Saved data entries

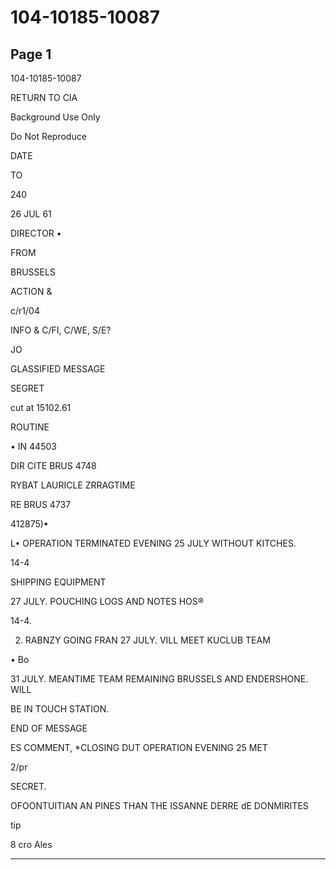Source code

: # 104-10185-10087

## Page 1

104-10185-10087

RETURN TO CIA

Background Use Only

Do Not Reproduce

DATE

TO

240

26 JUL 61

DIRECTOR •

FROM

BRUSSELS

ACTION &

c/r1/04

INFO & C/FI, C/WE, S/E?

JO

GLASSIFIED MESSAGE

SEGRET

cut at 15102.61

ROUTINE

• IN 44503

DIR CITE BRUS 4748

RYBAT LAURICLE ZRRAGTIME

RE BRUS 4737

412875)•

L• OPERATION TERMINATED EVENING 25 JULY WITHOUT KITCHES.

14-4

SHIPPING EQUIPMENT

27 JULY. POUCHING LOGS AND NOTES HOS®

14-4.

2. RABNZY GOING FRAN 27 JULY. VILL MEET KUCLUB TEAM

• Bo

31 JULY. MEANTIME TEAM REMAINING BRUSSELS AND ENDERSHONE. WILL

BE IN TOUCH STATION.

END OF MESSAGE

ES COMMENT, *CLOSING DUT OPERATION EVENING 25 MET

2/pr

SECRET.

OFOONTUITIAN AN PINES THAN THE ISSANNE DERRE dE DONMIRITES

tip

8 cro Ales

---

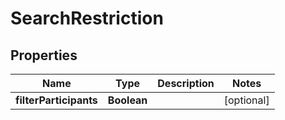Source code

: # SearchRestriction

## Properties
Name | Type | Description | Notes
------------ | ------------- | ------------- | -------------
**filterParticipants** | **Boolean** |  |  [optional]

--- TASK OBJECTIVE ---
Using the records above, state how many lines contain "OPERATION"; a single number is the whole answer.

--- WRITTEN SOLUTION ---
2